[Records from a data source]
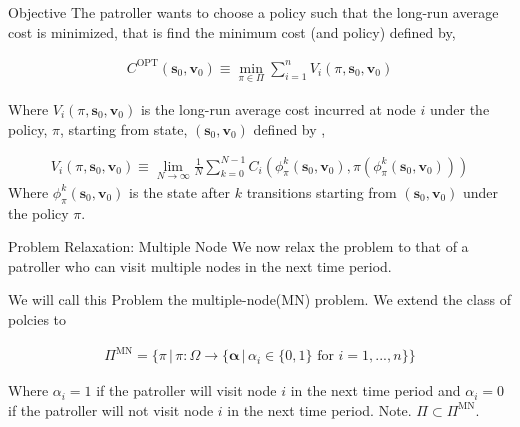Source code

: \documentclass[10pt]{beamer}
\begin{document}
\begin{frame}{Objective}
The patroller wants to choose a policy such that the long-run average cost is minimized, that is find the minimum cost (and policy) defined by,

\begin{align*}
C^{\text{OPT}}(\bm{s}_{0},\bm{v}_{0}) \equiv \min\limits_{\pi \in \Pi} \sum\limits_{i=1}^{n} V_{i}(\pi,\bm{s}_{0},\bm{v}_{0})
\end{align*}

Where $V_{i}(\pi,\bm{s}_{0},\bm{v}_{0})$ is the long-run average cost incurred at node $i$ under the policy, $\pi$, starting from state, $(\bm{s}_{0},\bm{v}_{0})$ defined by ,

\begin{align*}
V_{i}(\pi,\bm{s}_{0},\bm{v}_{0}) \equiv \lim\limits_{N \rightarrow \infty} \frac{1}{N} \sum\limits_{k=0}^{N-1} C_{i}(\phi^{k}_{\pi}(\bm{s}_{0},\bm{v}_{0}),\pi(\phi^{k}_{\pi}(\bm{s}_{0},\bm{v}_{0})))
\end{align*}
Where $\phi^{k}_{\pi}(\bm{s}_{0},\bm{v}_{0})$ is the state after $k$ transitions starting from $(\bm{s}_{0},\bm{v}_{0})$ under the policy $\pi$.

\end{frame}

\begin{frame}{Problem Relaxation: Multiple Node}
We now relax the problem to that of a patroller who can visit multiple nodes in the next time period.

We will call this Problem the multiple-node(MN) problem. We extend the class of polcies to 

\begin{align*}
\Pi^{\text{MN}}= \{\pi \,  | \, \pi : \Omega \rightarrow \{\bm{\alpha} \, | \, \alpha_{i} \in \{0,1 \} \text{ for } i=1,...,n \}   \}
\end{align*}

Where $\alpha_{i}=1$ if the patroller will visit node $i$ in the next time period and $\alpha_{i}=0$ if the patroller will not visit node $i$ in the next time period.
Note. $\Pi \subset \Pi^{\text{MN}}$.
\end{frame}
\end{document}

REQUIRED WORK: Out of the records above, pick each line that contains the string "will".

EXERCISE ANSWER:
We will call this Problem the multiple-node(MN) problem. We extend the class of polcies to 
Where $\alpha_{i}=1$ if the patroller will visit node $i$ in the next time period and $\alpha_{i}=0$ if the patroller will not visit node $i$ in the next time period.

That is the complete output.